**Activity**
Please set down each line of the material exactly.

**Records shown**
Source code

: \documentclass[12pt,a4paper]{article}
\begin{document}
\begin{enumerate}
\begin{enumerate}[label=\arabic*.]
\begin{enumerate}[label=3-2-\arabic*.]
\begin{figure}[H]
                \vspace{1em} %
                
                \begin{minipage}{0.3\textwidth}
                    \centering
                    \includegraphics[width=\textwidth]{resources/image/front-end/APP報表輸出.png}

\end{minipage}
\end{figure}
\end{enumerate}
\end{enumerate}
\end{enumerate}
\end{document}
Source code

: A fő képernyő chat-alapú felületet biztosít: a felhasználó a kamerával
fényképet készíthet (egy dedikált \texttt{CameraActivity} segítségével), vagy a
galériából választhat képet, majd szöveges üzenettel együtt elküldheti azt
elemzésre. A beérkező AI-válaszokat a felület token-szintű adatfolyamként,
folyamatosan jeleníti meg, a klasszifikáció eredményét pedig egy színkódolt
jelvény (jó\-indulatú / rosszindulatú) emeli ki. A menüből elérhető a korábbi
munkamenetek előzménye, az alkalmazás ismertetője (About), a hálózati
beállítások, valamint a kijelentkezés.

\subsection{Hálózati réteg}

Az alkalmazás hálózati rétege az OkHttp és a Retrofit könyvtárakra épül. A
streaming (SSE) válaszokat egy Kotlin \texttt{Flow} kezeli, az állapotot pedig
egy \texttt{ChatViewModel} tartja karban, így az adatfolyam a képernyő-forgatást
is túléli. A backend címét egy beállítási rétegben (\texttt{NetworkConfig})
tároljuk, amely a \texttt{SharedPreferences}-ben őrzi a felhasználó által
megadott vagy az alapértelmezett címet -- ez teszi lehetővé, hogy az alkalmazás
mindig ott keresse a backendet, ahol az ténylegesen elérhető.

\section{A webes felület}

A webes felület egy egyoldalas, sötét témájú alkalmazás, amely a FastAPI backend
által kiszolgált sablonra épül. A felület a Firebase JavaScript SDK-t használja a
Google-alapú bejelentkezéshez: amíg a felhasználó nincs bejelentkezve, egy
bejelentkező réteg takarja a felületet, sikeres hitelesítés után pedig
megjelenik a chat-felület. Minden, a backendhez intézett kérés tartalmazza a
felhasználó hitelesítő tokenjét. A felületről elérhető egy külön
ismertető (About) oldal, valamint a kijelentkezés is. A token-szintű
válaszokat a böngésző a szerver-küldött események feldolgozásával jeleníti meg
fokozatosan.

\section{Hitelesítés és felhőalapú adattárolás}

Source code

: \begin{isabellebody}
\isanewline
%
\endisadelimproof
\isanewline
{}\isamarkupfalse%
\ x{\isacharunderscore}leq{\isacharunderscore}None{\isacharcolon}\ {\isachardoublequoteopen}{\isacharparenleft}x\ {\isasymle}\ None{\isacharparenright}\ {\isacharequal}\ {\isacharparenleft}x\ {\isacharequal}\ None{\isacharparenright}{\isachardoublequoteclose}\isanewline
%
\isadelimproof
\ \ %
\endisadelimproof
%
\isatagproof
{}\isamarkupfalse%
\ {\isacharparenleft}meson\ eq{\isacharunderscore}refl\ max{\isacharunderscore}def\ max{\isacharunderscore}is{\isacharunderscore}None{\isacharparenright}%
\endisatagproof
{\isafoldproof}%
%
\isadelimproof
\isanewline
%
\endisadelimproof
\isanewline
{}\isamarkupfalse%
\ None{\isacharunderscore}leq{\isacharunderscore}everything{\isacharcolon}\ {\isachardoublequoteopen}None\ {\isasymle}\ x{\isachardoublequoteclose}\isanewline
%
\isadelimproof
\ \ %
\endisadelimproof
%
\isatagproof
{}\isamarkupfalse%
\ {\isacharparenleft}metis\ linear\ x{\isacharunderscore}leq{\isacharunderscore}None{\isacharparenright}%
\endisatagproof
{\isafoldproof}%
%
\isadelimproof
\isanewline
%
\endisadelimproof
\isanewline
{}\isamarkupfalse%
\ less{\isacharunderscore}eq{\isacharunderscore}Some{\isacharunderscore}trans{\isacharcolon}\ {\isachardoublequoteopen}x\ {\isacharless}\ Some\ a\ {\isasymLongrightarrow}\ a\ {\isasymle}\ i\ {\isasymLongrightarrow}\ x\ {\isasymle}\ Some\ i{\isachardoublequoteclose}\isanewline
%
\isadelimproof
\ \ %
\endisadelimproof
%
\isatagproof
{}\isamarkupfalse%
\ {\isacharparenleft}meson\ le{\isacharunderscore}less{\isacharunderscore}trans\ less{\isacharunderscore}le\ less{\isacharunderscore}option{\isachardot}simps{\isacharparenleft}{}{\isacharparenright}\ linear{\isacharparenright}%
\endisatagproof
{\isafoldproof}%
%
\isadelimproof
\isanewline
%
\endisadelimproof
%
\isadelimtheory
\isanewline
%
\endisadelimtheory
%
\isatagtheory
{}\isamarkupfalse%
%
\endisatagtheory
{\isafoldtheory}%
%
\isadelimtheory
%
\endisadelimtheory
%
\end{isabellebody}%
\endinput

**Written reply**
Source code

: \documentclass[12pt,a4paper]{article}
\begin{document}
\begin{enumerate}
\begin{enumerate}[label=\arabic*.]
\begin{enumerate}[label=3-2-\arabic*.]
\begin{figure}[H]
                \vspace{1em} %
                
                \begin{minipage}{0.3\textwidth}
                    \centering
                    \includegraphics[width=\textwidth]{resources/image/front-end/APP報表輸出.png}

\end{minipage}
\end{figure}
\end{enumerate}
\end{enumerate}
\end{enumerate}
\end{document}
Source code

: A fő képernyő chat-alapú felületet biztosít: a felhasználó a kamerával
fényképet készíthet (egy dedikált \texttt{CameraActivity} segítségével), vagy a
galériából választhat képet, majd szöveges üzenettel együtt elküldheti azt
elemzésre. A beérkező AI-válaszokat a felület token-szintű adatfolyamként,
folyamatosan jeleníti meg, a klasszifikáció eredményét pedig egy színkódolt
jelvény (jó\-indulatú / rosszindulatú) emeli ki. A menüből elérhető a korábbi
munkamenetek előzménye, az alkalmazás ismertetője (About), a hálózati
beállítások, valamint a kijelentkezés.

\subsection{Hálózati réteg}

Az alkalmazás hálózati rétege az OkHttp és a Retrofit könyvtárakra épül. A
streaming (SSE) válaszokat egy Kotlin \texttt{Flow} kezeli, az állapotot pedig
egy \texttt{ChatViewModel} tartja karban, így az adatfolyam a képernyő-forgatást
is túléli. A backend címét egy beállítási rétegben (\texttt{NetworkConfig})
tároljuk, amely a \texttt{SharedPreferences}-ben őrzi a felhasználó által
megadott vagy az alapértelmezett címet -- ez teszi lehetővé, hogy az alkalmazás
mindig ott keresse a backendet, ahol az ténylegesen elérhető.

\section{A webes felület}

A webes felület egy egyoldalas, sötét témájú alkalmazás, amely a FastAPI backend
által kiszolgált sablonra épül. A felület a Firebase JavaScript SDK-t használja a
Google-alapú bejelentkezéshez: amíg a felhasználó nincs bejelentkezve, egy
bejelentkező réteg takarja a felületet, sikeres hitelesítés után pedig
megjelenik a chat-felület. Minden, a backendhez intézett kérés tartalmazza a
felhasználó hitelesítő tokenjét. A felületről elérhető egy külön
ismertető (About) oldal, valamint a kijelentkezés is. A token-szintű
válaszokat a böngésző a szerver-küldött események feldolgozásával jeleníti meg
fokozatosan.

\section{Hitelesítés és felhőalapú adattárolás}

Source code

: \begin{isabellebody}
\isanewline
%
\endisadelimproof
\isanewline
{}\isamarkupfalse%
\ x{\isacharunderscore}leq{\isacharunderscore}None{\isacharcolon}\ {\isachardoublequoteopen}{\isacharparenleft}x\ {\isasymle}\ None{\isacharparenright}\ {\isacharequal}\ {\isacharparenleft}x\ {\isacharequal}\ None{\isacharparenright}{\isachardoublequoteclose}\isanewline
%
\isadelimproof
\ \ %
\endisadelimproof
%
\isatagproof
{}\isamarkupfalse%
\ {\isacharparenleft}meson\ eq{\isacharunderscore}refl\ max{\isacharunderscore}def\ max{\isacharunderscore}is{\isacharunderscore}None{\isacharparenright}%
\endisatagproof
{\isafoldproof}%
%
\isadelimproof
\isanewline
%
\endisadelimproof
\isanewline
{}\isamarkupfalse%
\ None{\isacharunderscore}leq{\isacharunderscore}everything{\isacharcolon}\ {\isachardoublequoteopen}None\ {\isasymle}\ x{\isachardoublequoteclose}\isanewline
%
\isadelimproof
\ \ %
\endisadelimproof
%
\isatagproof
{}\isamarkupfalse%
\ {\isacharparenleft}metis\ linear\ x{\isacharunderscore}leq{\isacharunderscore}None{\isacharparenright}%
\endisatagproof
{\isafoldproof}%
%
\isadelimproof
\isanewline
%
\endisadelimproof
\isanewline
{}\isamarkupfalse%
\ less{\isacharunderscore}eq{\isacharunderscore}Some{\isacharunderscore}trans{\isacharcolon}\ {\isachardoublequoteopen}x\ {\isacharless}\ Some\ a\ {\isasymLongrightarrow}\ a\ {\isasymle}\ i\ {\isasymLongrightarrow}\ x\ {\isasymle}\ Some\ i{\isachardoublequoteclose}\isanewline
%
\isadelimproof
\ \ %
\endisadelimproof
%
\isatagproof
{}\isamarkupfalse%
\ {\isacharparenleft}meson\ le{\isacharunderscore}less{\isacharunderscore}trans\ less{\isacharunderscore}le\ less{\isacharunderscore}option{\isachardot}simps{\isacharparenleft}{}{\isacharparenright}\ linear{\isacharparenright}%
\endisatagproof
{\isafoldproof}%
%
\isadelimproof
\isanewline
%
\endisadelimproof
%
\isadelimtheory
\isanewline
%
\endisadelimtheory
%
\isatagtheory
{}\isamarkupfalse%
%
\endisatagtheory
{\isafoldtheory}%
%
\isadelimtheory
%
\endisadelimtheory
%
\end{isabellebody}%
\endinput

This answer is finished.